Jesus. Could he really make that work? “We should talk.”
“Sure. About grapes. About our mutually annoying friends and relatives. About friendship.”
“About before, Jules. About the future. Hell, about
now
. We have a problem.”
She was already shaking her head as she turned away. “I can’t. We’ll have to wait. Four weeks.”
He was responsible. A rational, logical person. And he’d already let too much time pass. “Giuliana,” he started. He’d been doing so well with this new neighborliness that he thought he had a hope to get through this as well. “Let’s be sensible. Grown-up.”
She whipped around. “Don’t patronize me.”
“I’m not.” But frustration was bubbling again.
“Then just leave it alone. Leave
me
alone.”
He couldn’t. “I won’t.” He stepped toward her.
She scuttled back, then pivoted to walk past him. “See you later.”
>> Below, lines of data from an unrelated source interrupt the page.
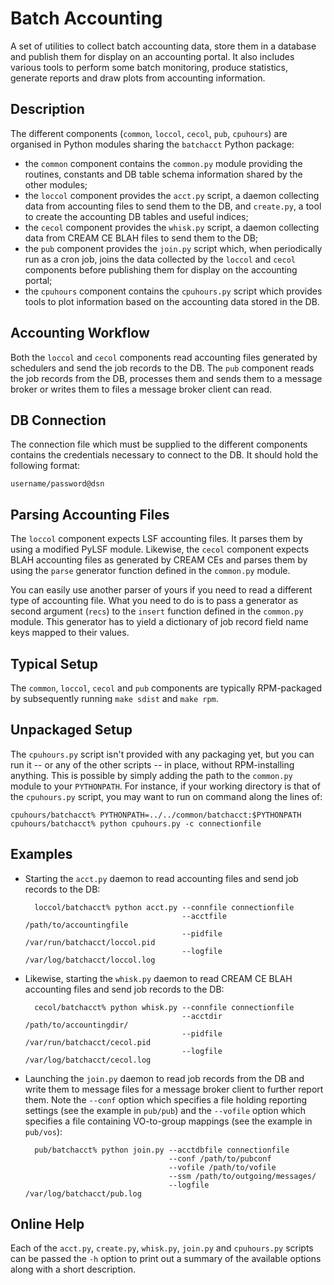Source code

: Batch Accounting
================

A set of utilities to collect batch accounting data, store them in a database
and publish them for display on an accounting portal. It also includes various
tools to perform some batch monitoring, produce statistics, generate reports and
draw plots from accounting information.


Description
-----------

The different components (`common`, `loccol`, `cecol`, `pub`, `cpuhours`)
are organised in Python modules sharing the `batchacct` Python package:

- the `common` component contains the `common.py` module providing the
  routines, constants and DB table schema information shared by the other
  modules;
- the `loccol` component provides the `acct.py` script, a daemon collecting
  data from accounting files to send them to the DB, and `create.py`, a
  tool to create the accounting DB tables and useful indices;
- the `cecol` component provides the `whisk.py` script, a daemon collecting
  data from CREAM CE BLAH files to send them to the DB;
- the `pub` component provides the `join.py` script which, when periodically
  run as a cron job, joins the data collected by the `loccol` and `cecol`
  components before publishing them for display on the accounting portal;
- the `cpuhours` component contains the `cpuhours.py` script which
  provides tools to plot information based on the accounting data stored in
  the DB.


Accounting Workflow
-------------------

Both the `loccol` and `cecol` components read accounting files generated by
schedulers and send the job records to the DB. The `pub` component reads the job
records from the DB, processes them and sends them to a message broker or writes
them to files a message broker client can read.


DB Connection
-------------

The connection file which must be supplied to the different components
contains the credentials necessary to connect to the DB. It should
hold the following format:

    username/password@dsn


Parsing Accounting Files
------------------------

The `loccol` component expects LSF accounting files. It parses them by using a
modified PyLSF module. Likewise, the `cecol` component expects BLAH accounting
files as generated by CREAM CEs and parses them by using the `parse` generator
function defined in the `common.py` module.

You can easily use another parser of yours if you need to read a different
type of accounting file. What you need to do is to pass a generator as second
argument (`recs`) to the `insert` function defined in the `common.py` module.
This generator has to yield a dictionary of job record field name keys mapped to
their values.


Typical Setup
-------------

The `common`, `loccol`, `cecol` and `pub` components are typically RPM-packaged
by subsequently running `make sdist` and `make rpm`.


Unpackaged Setup
----------------

The `cpuhours.py` script isn't provided with any packaging yet, but you can
run it -- or any of the other scripts -- in place, without RPM-installing
anything. This is possible by simply adding the path to the `common.py` module
to your `PYTHONPATH`. For instance, if your working directory is that of the
`cpuhours.py` script, you may want to run on command along the lines of:

    cpuhours/batchacct% PYTHONPATH=../../common/batchacct:$PYTHONPATH
    cpuhours/batchacct% python cpuhours.py -c connectionfile


Examples
--------

- Starting the `acct.py` daemon to read accounting files and send job records to
  the DB:

        loccol/batchacct% python acct.py --connfile connectionfile
                                         --acctfile /path/to/accountingfile
                                         --pidfile /var/run/batchacct/loccol.pid
                                         --logfile /var/log/batchacct/loccol.log

- Likewise, starting the `whisk.py` daemon to read CREAM CE BLAH accounting
  files and send job records to the DB:

        cecol/batchacct% python whisk.py --connfile connectionfile
                                         --acctdir /path/to/accountingdir/
                                         --pidfile /var/run/batchacct/cecol.pid
                                         --logfile /var/log/batchacct/cecol.log

- Launching the `join.py` daemon to read job records from the DB and write them
  to message files for a message broker client to further report them. Note
  the `--conf` option which specifies a file holding reporting settings (see
  the example in `pub/pub`) and the `--vofile` option which specifies a file
  containing VO-to-group mappings (see the example in `pub/vos`):

        pub/batchacct% python join.py --acctdbfile connectionfile
                                      --conf /path/to/pubconf
                                      --vofile /path/to/vofile
                                      --ssm /path/to/outgoing/messages/
                                      --logfile /var/log/batchacct/pub.log
 

Online Help
-----------

Each of the `acct.py`, `create.py`, `whisk.py`, `join.py` and `cpuhours.py`
scripts can be passed the `-h` option to print out a summary of the available
options along with a short description.
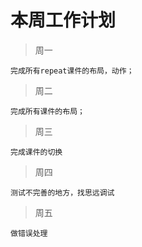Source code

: 本周工作计划 
=============

> 周一

    完成所有repeat课件的布局，动作；

> 周二

    完成所有课件的布局；

> 周三

    完成课件的切换

> 周四

    测试不完善的地方，找思远调试

> 周五

    做错误处理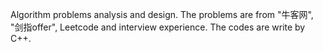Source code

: Algorithm problems analysis and design.
The problems are from "牛客网", "剑指offer", Leetcode and interview experience.
The codes are write by C++.

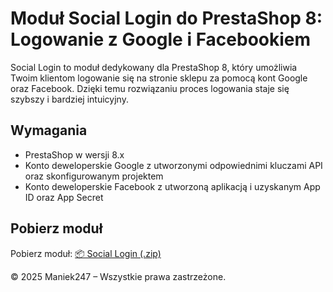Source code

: # Moduł Social Login do PrestaShop 8: Logowanie z Google i Facebookiem

Social Login to moduł dedykowany dla PrestaShop 8, który umożliwia Twoim klientom logowanie się na stronie sklepu za pomocą kont Google oraz Facebook.
Dzięki temu rozwiązaniu proces logowania staje się szybszy i bardziej intuicyjny.

## Wymagania

- PrestaShop w wersji 8.x
- Konto deweloperskie Google z utworzonymi odpowiednimi kluczami API oraz skonfigurowanym projektem
- Konto deweloperskie Facebook z utworzoną aplikacją i uzyskanym App ID oraz App Secret

## Pobierz moduł

Pobierz moduł:
[📦 Social Login (.zip)](https://github.com/Maniek247/oauthsignin/releases/download/Prestashop/oauthsignin.zip)


© 2025 Maniek247 – Wszystkie prawa zastrzeżone.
He grabbed her arm to hold her still.
He hadn’t touched her in ten years.
They both froze. The sensation of her skin under his hand jolted through his system. It electrified his skin, turned his veins to paths of fire, melted his brain.
Intention tumbled one hundred eighty degrees. All his unsettling settled. He figured he was still as screwed as he’d been before touching her, but his mind was finally clear. The friend idea was fucked.
Before he could do anything about that certainty, she wrenched free. He let her go—for now. It was time to find a Plan B.
Giuliana squeezed out her sponge, ready to plunge her rubber-gloved arm back into the depths of the display refrigerator in the tasting room. The cold drinks she’d cleared from the racks were in an oversized cooler until she finished her cleaning.
With her free left hand, she lifted her coffee and took another sip. It burned upon landing in her stomach, a signal that she needed to take in some solid food as well, but nothing had appealed to her appetite in days.
“Are you okay?” Grace asked. The other woman was nearby, dusting the shelves that held glass decanters of local olive oil and fancy jars of special mustards.
“I’m fine! Fine.” She modulated her voice. “Why wouldn’t I be fine?”